Il protocollo qui descritto può essere utilizzato per introdurre mutazioni puntiformi predeterminate in un locus endogeno nelle hPSC. La combinazione di un vettore di targeting basato su piggyBac e plasmidi di espressione CRISPR / Cas9n accoppiati si è dimostrata affidabile ed efficiente11. Dopo l’editing genetico HNF4α, 12 dei 43 cloni analizzati sono stati correttamente mirati come determinato dallo screening PCR a giunzione. In particolare, l’efficienza di targeting biallelica era di circa il 21% (9/43) e l’efficienza di targeting monoallelica era di circa il 7% (3/43).

A seguito di esperimenti mirati, è fondamentale mantenere la selezione della puromicina per mantenere il locus mirato accessibile alla trasposasi piggyBac durante il primo ciclo di screening. Ciò ridurrà al minimo il silenziamento della cassetta di selezione puro-deltaTK guidata dal promotore PGK e ridurrà lo sfondo nel secondo turno di screening10. Un recente rapporto ha dimostrato che il promotore CAG è più resistente al silenziamento rispetto al promotore PGK nelle hPSCs14. La sostituzione del promotore per la cassetta di selezione potrebbe quindi migliorare questo sistema in futuro.

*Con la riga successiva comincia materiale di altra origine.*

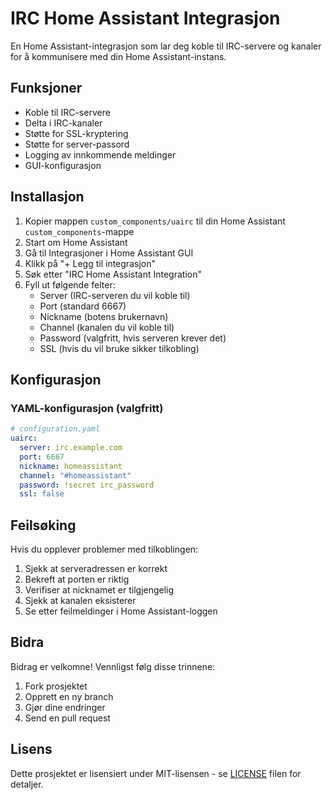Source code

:# IRC Home Assistant Integrasjon

En Home Assistant-integrasjon som lar deg koble til IRC-servere og kanaler for å kommunisere med din Home Assistant-instans.

## Funksjoner

- Koble til IRC-servere
- Delta i IRC-kanaler
- Støtte for SSL-kryptering
- Støtte for server-passord
- Logging av innkommende meldinger
- GUI-konfigurasjon

## Installasjon

1. Kopier mappen `custom_components/uairc` til din Home Assistant `custom_components`-mappe
2. Start om Home Assistant
3. Gå til Integrasjoner i Home Assistant GUI
4. Klikk på "+ Legg til integrasjon"
5. Søk etter "IRC Home Assistant Integration"
6. Fyll ut følgende felter:
   - Server (IRC-serveren du vil koble til)
   - Port (standard 6667)
   - Nickname (botens brukernavn)
   - Channel (kanalen du vil koble til)
   - Password (valgfritt, hvis serveren krever det)
   - SSL (hvis du vil bruke sikker tilkobling)

## Konfigurasjon

### YAML-konfigurasjon (valgfritt)

```yaml
# configuration.yaml
uairc:
  server: irc.example.com
  port: 6667
  nickname: homeassistant
  channel: "#homeassistant"
  password: !secret irc_password
  ssl: false
```

## Feilsøking

Hvis du opplever problemer med tilkoblingen:

1. Sjekk at serveradressen er korrekt
2. Bekreft at porten er riktig
3. Verifiser at nicknamet er tilgjengelig
4. Sjekk at kanalen eksisterer
5. Se etter feilmeldinger i Home Assistant-loggen

## Bidra

Bidrag er velkomne! Vennligst følg disse trinnene:

1. Fork prosjektet
2. Opprett en ny branch
3. Gjør dine endringer
4. Send en pull request

## Lisens

Dette prosjektet er lisensiert under MIT-lisensen - se [LICENSE](LICENSE) filen for detaljer. 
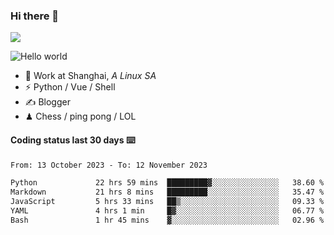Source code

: ### Hi there 👋
![](https://komarev.com/ghpvc/?username=Xuhandsome)


<img src="https://github-readme-stats.vercel.app/api?username=XuHandsome&show_icons=true&theme=merko" alt="Hello world">

<br/>

- 🍻  Work at Shanghai, _A Linux SA_
- ⚡  Python / Vue / Shell
- ✍️  Blogger
- ♟  Chess / ping pong / LOL

#### Coding status last 30 days ⌨️

<!--START_SECTION:waka-->

```txt
From: 13 October 2023 - To: 12 November 2023

Python             22 hrs 59 mins  █████████▓░░░░░░░░░░░░░░░   38.60 %
Markdown           21 hrs 8 mins   █████████░░░░░░░░░░░░░░░░   35.47 %
JavaScript         5 hrs 33 mins   ██▒░░░░░░░░░░░░░░░░░░░░░░   09.33 %
YAML               4 hrs 1 min     █▓░░░░░░░░░░░░░░░░░░░░░░░   06.77 %
Bash               1 hr 45 mins    ▓░░░░░░░░░░░░░░░░░░░░░░░░   02.96 %
```

<!--END_SECTION:waka-->
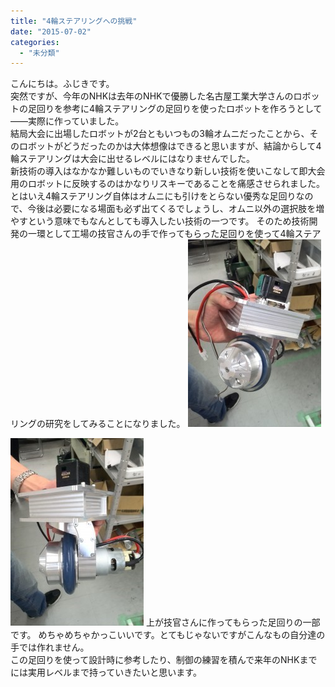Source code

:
 ```yaml
---
title: "4輪ステアリングへの挑戦"
date: "2015-07-02"
categories: 
  - "未分類"
---
```


こんにちは。ふじきです。  
突然ですが、今年のNHKは去年のNHKで優勝した名古屋工業大学さんのロボットの足回りを参考に4輪ステアリングの足回りを使ったロボットを作ろうとして――実際に作っていました。  
結局大会に出場したロボットが2台ともいつもの3輪オムニだったことから、そのロボットがどうだったのかは大体想像はできると思いますが、結論からして4輪ステアリングは大会に出せるレベルにはなりませんでした。  
新技術の導入はなかなか難しいものでいきなり新しい技術を使いこなして即大会用のロボットに反映するのはかなりリスキーであることを痛感させられました。  
とはいえ4輪ステアリング自体はオムニにも引けをとらない優秀な足回りなので、今後は必要になる場面も必ず出てくるでしょうし、オムニ以外の選択肢を増やすという意味でもなんとしても導入したい技術の一つです。 そのため技術開発の一環として工場の技官さんの手で作ってもらった足回りを使って4輪ステアリングの研究をしてみることになりました。 [![KIMG0104](images/KIMG0104-213x300.jpg)](http://www.fortefibre.net/blog/wp-content/uploads/2015/07/KIMG0104.jpg)

[![KIMG0105](images/KIMG0105-213x300.jpg)](http://www.fortefibre.net/blog/wp-content/uploads/2015/07/KIMG0105.jpg) 上が技官さんに作ってもらった足回りの一部です。 めちゃめちゃかっこいいです。とてもじゃないですがこんなもの自分達の手では作れません。  
この足回りを使って設計時に参考したり、制御の練習を積んで来年のNHKまでには実用レベルまで持っていきたいと思います。

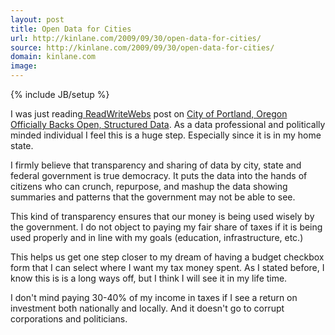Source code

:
 ```yaml
---
layout: post
title: Open Data for Cities
url: http://kinlane.com/2009/09/30/open-data-for-cities/
source: http://kinlane.com/2009/09/30/open-data-for-cities/
domain: kinlane.com
image: 
---
```

{% include JB/setup %}<p>I was just reading<a href="http://www.readwriteweb.com"> ReadWriteWebs</a> post on <a href="http://www.readwriteweb.com/cgi-bin/mt/mt-tb.cgi/13034">City of Portland, Oregon Officially Backs Open, Structured Data</a>. As a data professional and politically minded individual I feel this is a huge step. Especially since it is in my home state.<p></p>
I firmly believe that transparency and sharing of data by city, state and federal government is true democracy. It puts the data into the hands of citizens who can crunch, repurpose, and mashup the data showing summaries and patterns that the government may not be able to see.<p></p>
This kind of transparency ensures that our money is being used wisely by the government. I do not object to paying my fair share of taxes if it is being used properly and in line with my goals (education, infrastructure, etc.)<p></p>
This helps us get one step closer to my dream of having a budget checkbox form that I can select where I want my tax money spent. As I stated before, I know this is is a long ways off, but I think I will see it in my life time.<p></p>
I don't mind paying 30-40% of my income in taxes if I see a return on investment both nationally and locally. And it doesn't go to corrupt corporations and politicians.</p>

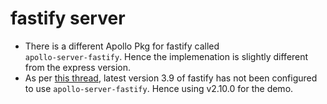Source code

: # fastify server

-   There is a different Apollo Pkg for fastify called      
    ```apollo-server-fastify```. Hence the implemenation is slightly different from the express version.
-   As per [this thread](https://stackoverflow.com/questions/63072227/apollo-graphql-with-fastify), latest version 3.9 of fastify has not been 
    configured to use ```apollo-server-fastify```. Hence using v2.10.0 for the 
    demo.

È anche importante confrontare il numero di colonie resistenti da cellule trasfettate con hyPBasi e GFP. Dopo aver rimosso con successo il trasposone, ci dovrebbero essere più colonie sopravvissute dalla hyPBase- che cellule trasfettate con GFP. Oltre all’analisi PCR dell’escissione del trasposone, è necessario il sequenziamento diretto della regione modificata per confermare la fedeltà di escissione.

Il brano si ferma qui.